▶ [AVAILABLE DATA]:
▬▬▬

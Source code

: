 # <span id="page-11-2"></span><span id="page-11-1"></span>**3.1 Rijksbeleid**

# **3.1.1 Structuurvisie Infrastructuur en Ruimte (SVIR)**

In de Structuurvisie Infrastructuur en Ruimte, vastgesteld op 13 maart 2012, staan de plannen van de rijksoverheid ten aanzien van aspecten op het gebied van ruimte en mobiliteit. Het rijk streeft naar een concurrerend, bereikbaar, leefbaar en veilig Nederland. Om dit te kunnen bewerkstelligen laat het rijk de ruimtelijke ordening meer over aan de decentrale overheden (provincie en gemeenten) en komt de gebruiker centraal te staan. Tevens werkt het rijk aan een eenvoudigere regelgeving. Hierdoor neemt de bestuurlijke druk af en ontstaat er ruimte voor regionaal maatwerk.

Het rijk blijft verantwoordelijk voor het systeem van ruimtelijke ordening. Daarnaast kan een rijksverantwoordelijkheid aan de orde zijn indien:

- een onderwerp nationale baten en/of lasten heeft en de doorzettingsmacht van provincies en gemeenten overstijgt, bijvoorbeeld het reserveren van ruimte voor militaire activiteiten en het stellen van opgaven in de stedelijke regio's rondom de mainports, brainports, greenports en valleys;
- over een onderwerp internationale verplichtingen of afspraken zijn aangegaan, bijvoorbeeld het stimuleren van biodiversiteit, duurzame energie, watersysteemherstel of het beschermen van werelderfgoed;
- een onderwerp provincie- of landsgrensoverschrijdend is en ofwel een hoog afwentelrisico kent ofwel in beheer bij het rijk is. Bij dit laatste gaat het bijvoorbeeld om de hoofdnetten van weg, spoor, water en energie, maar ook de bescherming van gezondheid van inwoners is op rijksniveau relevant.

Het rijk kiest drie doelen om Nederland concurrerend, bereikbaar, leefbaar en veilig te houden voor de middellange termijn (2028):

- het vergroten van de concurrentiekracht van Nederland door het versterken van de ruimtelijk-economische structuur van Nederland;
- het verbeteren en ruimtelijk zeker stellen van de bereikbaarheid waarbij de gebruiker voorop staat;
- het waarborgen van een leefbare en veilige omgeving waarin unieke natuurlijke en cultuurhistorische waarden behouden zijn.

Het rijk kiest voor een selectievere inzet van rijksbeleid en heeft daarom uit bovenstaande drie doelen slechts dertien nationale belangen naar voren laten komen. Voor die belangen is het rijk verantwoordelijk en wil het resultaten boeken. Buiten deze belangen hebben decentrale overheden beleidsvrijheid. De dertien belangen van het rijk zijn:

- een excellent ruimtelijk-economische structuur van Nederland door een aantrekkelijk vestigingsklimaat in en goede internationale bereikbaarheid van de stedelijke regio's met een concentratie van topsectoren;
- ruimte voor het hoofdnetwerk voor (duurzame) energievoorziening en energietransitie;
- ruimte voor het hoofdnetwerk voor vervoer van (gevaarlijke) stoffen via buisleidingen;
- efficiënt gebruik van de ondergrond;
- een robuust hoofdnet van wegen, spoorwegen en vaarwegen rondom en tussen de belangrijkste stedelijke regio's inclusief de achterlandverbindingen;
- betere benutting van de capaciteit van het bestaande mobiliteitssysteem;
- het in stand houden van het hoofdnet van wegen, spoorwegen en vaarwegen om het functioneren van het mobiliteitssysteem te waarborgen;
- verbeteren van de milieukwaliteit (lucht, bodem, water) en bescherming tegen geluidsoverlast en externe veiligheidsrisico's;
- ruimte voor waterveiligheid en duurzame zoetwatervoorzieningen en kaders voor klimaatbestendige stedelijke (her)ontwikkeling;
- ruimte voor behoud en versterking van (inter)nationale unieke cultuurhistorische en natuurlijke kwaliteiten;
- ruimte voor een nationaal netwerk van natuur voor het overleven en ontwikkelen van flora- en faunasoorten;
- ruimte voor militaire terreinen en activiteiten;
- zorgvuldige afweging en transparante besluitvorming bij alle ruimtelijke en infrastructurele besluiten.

▬▬▬

▶ [TASK DIRECTIONS]:
Take the lines from the top of the data through the one that contains "Het rijk blijft" and copy them exactly, leaving out every line after it.

▶ [EXPECTED ANSWER]:
Source code

: # <span id="page-11-2"></span><span id="page-11-1"></span>**3.1 Rijksbeleid**

# **3.1.1 Structuurvisie Infrastructuur en Ruimte (SVIR)**

In de Structuurvisie Infrastructuur en Ruimte, vastgesteld op 13 maart 2012, staan de plannen van de rijksoverheid ten aanzien van aspecten op het gebied van ruimte en mobiliteit. Het rijk streeft naar een concurrerend, bereikbaar, leefbaar en veilig Nederland. Om dit te kunnen bewerkstelligen laat het rijk de ruimtelijke ordening meer over aan de decentrale overheden (provincie en gemeenten) en komt de gebruiker centraal te staan. Tevens werkt het rijk aan een eenvoudigere regelgeving. Hierdoor neemt de bestuurlijke druk af en ontstaat er ruimte voor regionaal maatwerk.

Het rijk blijft verantwoordelijk voor het systeem van ruimtelijke ordening. Daarnaast kan een rijksverantwoordelijkheid aan de orde zijn indien:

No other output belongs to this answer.